* **What the task asks**: Set down the entries once more, exactly as they are written.

(Beginning of Data supplied)

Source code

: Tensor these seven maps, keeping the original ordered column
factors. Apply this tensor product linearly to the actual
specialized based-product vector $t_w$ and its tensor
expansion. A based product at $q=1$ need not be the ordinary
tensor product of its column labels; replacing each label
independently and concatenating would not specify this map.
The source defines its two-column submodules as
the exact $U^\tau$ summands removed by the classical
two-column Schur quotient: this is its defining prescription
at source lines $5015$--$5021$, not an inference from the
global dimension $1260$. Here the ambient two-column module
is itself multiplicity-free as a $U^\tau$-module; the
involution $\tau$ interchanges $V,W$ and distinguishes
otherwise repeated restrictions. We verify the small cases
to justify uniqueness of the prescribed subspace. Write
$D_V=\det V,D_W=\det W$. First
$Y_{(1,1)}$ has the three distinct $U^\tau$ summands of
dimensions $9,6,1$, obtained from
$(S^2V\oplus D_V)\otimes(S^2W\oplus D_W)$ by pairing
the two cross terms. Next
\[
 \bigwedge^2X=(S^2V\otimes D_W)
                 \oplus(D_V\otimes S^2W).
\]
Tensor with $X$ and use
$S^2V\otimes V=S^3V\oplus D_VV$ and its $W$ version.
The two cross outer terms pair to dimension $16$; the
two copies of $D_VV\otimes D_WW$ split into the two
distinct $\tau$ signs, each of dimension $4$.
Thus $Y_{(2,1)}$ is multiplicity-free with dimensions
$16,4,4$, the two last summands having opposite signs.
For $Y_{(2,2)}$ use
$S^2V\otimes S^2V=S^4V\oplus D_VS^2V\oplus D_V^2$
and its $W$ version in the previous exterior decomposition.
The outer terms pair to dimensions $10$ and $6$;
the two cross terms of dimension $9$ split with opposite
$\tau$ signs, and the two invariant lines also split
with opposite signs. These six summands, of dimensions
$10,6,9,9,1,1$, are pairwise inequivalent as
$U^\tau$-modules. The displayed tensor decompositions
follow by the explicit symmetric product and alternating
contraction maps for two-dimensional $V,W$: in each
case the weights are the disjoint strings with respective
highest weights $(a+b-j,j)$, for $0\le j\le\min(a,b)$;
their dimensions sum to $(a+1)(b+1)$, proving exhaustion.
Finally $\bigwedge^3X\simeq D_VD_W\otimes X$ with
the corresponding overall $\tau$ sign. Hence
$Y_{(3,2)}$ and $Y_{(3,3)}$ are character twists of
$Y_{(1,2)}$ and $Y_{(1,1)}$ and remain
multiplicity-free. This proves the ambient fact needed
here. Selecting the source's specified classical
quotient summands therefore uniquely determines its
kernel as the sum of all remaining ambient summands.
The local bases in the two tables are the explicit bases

(End of Data supplied)

* **Task answer**:
Source code

: Tensor these seven maps, keeping the original ordered column
factors. Apply this tensor product linearly to the actual
specialized based-product vector $t_w$ and its tensor
expansion. A based product at $q=1$ need not be the ordinary
tensor product of its column labels; replacing each label
independently and concatenating would not specify this map.
The source defines its two-column submodules as
the exact $U^\tau$ summands removed by the classical
two-column Schur quotient: this is its defining prescription
at source lines $5015$--$5021$, not an inference from the
global dimension $1260$. Here the ambient two-column module
is itself multiplicity-free as a $U^\tau$-module; the
involution $\tau$ interchanges $V,W$ and distinguishes
otherwise repeated restrictions. We verify the small cases
to justify uniqueness of the prescribed subspace. Write
$D_V=\det V,D_W=\det W$. First
$Y_{(1,1)}$ has the three distinct $U^\tau$ summands of
dimensions $9,6,1$, obtained from
$(S^2V\oplus D_V)\otimes(S^2W\oplus D_W)$ by pairing
the two cross terms. Next
\[
 \bigwedge^2X=(S^2V\otimes D_W)
                 \oplus(D_V\otimes S^2W).
\]
Tensor with $X$ and use
$S^2V\otimes V=S^3V\oplus D_VV$ and its $W$ version.
The two cross outer terms pair to dimension $16$; the
two copies of $D_VV\otimes D_WW$ split into the two
distinct $\tau$ signs, each of dimension $4$.
Thus $Y_{(2,1)}$ is multiplicity-free with dimensions
$16,4,4$, the two last summands having opposite signs.
For $Y_{(2,2)}$ use
$S^2V\otimes S^2V=S^4V\oplus D_VS^2V\oplus D_V^2$
and its $W$ version in the previous exterior decomposition.
The outer terms pair to dimensions $10$ and $6$;
the two cross terms of dimension $9$ split with opposite
$\tau$ signs, and the two invariant lines also split
with opposite signs. These six summands, of dimensions
$10,6,9,9,1,1$, are pairwise inequivalent as
$U^\tau$-modules. The displayed tensor decompositions
follow by the explicit symmetric product and alternating
contraction maps for two-dimensional $V,W$: in each
case the weights are the disjoint strings with respective
highest weights $(a+b-j,j)$, for $0\le j\le\min(a,b)$;
their dimensions sum to $(a+1)(b+1)$, proving exhaustion.
Finally $\bigwedge^3X\simeq D_VD_W\otimes X$ with
the corresponding overall $\tau$ sign. Hence
$Y_{(3,2)}$ and $Y_{(3,3)}$ are character twists of
$Y_{(1,2)}$ and $Y_{(1,1)}$ and remain
multiplicity-free. This proves the ambient fact needed
here. Selecting the source's specified classical
quotient summands therefore uniquely determines its
kernel as the sum of all remaining ambient summands.
The local bases in the two tables are the explicit bases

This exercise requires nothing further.